EXERCISE BRIEF: Each line of the data that includes the string "example" is to be copied out.

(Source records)
>>>>>
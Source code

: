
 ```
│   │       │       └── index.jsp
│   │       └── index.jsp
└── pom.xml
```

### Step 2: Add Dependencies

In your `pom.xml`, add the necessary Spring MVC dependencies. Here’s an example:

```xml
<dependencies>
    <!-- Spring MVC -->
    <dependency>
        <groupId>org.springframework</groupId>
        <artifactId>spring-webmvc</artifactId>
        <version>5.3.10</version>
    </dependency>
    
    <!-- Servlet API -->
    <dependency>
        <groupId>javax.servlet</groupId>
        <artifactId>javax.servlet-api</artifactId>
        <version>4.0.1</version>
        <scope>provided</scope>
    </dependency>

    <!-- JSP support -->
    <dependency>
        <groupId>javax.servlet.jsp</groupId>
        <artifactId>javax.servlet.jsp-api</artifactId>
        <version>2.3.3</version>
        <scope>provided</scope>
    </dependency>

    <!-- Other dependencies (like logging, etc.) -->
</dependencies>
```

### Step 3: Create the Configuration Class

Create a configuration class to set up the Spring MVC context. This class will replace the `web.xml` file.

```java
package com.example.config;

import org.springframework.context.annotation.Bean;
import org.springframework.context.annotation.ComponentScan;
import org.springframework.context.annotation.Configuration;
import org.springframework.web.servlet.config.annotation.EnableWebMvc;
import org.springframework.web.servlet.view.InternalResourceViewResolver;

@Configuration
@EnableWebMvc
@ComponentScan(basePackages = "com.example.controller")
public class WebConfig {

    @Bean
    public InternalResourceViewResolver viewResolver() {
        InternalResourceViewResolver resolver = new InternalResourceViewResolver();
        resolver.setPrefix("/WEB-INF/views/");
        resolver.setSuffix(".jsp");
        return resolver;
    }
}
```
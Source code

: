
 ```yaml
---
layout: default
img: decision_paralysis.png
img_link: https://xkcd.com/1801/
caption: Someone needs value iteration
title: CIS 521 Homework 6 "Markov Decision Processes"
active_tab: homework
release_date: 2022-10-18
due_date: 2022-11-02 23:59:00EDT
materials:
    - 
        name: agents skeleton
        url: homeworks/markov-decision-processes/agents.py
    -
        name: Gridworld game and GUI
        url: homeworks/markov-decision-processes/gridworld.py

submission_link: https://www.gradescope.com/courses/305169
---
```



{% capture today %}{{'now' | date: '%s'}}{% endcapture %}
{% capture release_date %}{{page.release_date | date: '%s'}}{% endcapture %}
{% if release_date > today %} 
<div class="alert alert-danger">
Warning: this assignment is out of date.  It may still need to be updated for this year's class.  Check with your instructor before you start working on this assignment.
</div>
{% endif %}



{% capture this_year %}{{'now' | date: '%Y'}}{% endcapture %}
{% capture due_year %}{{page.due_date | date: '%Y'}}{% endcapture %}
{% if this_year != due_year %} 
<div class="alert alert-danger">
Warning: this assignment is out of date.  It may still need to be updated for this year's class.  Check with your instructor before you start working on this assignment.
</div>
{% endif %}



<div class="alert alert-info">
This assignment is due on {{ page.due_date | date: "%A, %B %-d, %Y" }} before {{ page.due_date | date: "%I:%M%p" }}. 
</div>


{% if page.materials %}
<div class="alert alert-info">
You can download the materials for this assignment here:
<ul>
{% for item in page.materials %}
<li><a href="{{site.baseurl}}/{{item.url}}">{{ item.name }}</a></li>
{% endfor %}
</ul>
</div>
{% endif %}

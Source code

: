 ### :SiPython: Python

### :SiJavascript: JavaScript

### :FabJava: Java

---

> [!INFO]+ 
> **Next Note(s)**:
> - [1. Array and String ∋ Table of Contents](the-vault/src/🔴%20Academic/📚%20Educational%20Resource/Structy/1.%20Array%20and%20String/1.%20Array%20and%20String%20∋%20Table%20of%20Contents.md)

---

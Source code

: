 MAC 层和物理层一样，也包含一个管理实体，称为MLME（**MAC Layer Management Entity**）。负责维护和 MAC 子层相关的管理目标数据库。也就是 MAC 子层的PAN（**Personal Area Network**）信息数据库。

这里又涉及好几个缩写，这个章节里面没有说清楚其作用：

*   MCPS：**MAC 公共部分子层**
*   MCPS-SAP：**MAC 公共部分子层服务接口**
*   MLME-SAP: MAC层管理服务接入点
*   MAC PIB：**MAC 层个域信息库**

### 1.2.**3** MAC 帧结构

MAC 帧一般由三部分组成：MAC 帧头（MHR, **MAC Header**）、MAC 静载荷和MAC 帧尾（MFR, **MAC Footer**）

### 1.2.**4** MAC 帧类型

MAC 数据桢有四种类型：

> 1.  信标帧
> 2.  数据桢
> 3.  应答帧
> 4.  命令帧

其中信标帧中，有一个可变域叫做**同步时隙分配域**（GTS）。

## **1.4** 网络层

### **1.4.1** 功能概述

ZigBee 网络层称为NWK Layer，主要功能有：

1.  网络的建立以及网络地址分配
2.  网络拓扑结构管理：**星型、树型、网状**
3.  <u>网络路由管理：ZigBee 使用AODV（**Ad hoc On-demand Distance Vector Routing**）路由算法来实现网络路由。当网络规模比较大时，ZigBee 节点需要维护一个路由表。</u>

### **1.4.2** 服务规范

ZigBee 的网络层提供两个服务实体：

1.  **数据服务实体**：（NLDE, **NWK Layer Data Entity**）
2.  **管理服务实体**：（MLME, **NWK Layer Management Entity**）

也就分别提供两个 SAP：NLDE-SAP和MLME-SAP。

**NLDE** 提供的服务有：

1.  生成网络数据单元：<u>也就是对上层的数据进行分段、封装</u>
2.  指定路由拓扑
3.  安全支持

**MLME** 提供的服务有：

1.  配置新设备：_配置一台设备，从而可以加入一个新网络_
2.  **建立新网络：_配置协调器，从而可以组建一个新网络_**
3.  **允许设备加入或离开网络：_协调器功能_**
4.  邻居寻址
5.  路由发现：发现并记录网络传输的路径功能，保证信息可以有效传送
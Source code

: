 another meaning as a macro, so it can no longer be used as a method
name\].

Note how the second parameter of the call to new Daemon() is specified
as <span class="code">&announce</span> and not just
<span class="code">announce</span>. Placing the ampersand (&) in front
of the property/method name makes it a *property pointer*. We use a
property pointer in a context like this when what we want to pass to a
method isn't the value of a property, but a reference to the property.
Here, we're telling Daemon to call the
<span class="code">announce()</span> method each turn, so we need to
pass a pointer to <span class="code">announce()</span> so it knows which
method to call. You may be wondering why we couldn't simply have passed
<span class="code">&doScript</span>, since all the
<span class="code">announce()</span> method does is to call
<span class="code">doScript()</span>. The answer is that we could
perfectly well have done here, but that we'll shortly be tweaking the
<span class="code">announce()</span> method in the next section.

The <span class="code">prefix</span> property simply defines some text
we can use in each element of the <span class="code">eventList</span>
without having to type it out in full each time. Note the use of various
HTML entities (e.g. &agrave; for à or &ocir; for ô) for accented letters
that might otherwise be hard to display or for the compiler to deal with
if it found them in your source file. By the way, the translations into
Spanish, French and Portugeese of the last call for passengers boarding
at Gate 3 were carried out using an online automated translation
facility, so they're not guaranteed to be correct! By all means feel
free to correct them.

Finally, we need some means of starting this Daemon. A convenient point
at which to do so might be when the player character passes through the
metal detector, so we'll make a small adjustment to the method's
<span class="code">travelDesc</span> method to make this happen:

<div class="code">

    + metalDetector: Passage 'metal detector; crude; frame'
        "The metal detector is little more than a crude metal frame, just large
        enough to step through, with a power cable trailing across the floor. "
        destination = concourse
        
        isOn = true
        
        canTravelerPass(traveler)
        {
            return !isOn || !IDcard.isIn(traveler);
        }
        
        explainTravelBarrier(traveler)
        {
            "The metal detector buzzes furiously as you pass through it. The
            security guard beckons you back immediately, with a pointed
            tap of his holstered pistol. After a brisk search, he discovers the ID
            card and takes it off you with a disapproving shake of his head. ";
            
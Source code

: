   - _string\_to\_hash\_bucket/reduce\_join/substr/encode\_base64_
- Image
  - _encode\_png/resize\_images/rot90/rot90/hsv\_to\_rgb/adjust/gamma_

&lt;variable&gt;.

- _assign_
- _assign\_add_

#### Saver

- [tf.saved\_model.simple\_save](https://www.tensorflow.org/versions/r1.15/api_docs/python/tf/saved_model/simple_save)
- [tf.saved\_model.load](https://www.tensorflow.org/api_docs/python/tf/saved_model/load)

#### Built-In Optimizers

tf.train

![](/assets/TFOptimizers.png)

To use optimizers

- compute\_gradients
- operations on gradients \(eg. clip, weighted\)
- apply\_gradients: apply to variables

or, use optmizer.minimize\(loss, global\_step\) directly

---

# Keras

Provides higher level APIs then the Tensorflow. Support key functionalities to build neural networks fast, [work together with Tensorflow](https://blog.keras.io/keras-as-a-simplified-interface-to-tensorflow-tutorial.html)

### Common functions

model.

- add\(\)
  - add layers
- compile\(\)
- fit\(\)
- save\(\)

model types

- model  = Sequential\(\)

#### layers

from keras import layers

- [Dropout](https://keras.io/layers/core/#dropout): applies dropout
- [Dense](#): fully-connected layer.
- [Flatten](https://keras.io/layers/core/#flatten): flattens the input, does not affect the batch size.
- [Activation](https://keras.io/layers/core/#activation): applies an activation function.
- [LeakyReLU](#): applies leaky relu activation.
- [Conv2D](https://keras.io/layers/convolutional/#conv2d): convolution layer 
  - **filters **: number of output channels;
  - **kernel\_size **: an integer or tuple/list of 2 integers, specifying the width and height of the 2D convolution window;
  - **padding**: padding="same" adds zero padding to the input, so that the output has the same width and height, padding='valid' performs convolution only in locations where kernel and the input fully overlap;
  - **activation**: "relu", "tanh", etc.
<<<<<
ANSWER BOX:
In your `pom.xml`, add the necessary Spring MVC dependencies. Here’s an example:
package com.example.config;
@ComponentScan(basePackages = "com.example.controller")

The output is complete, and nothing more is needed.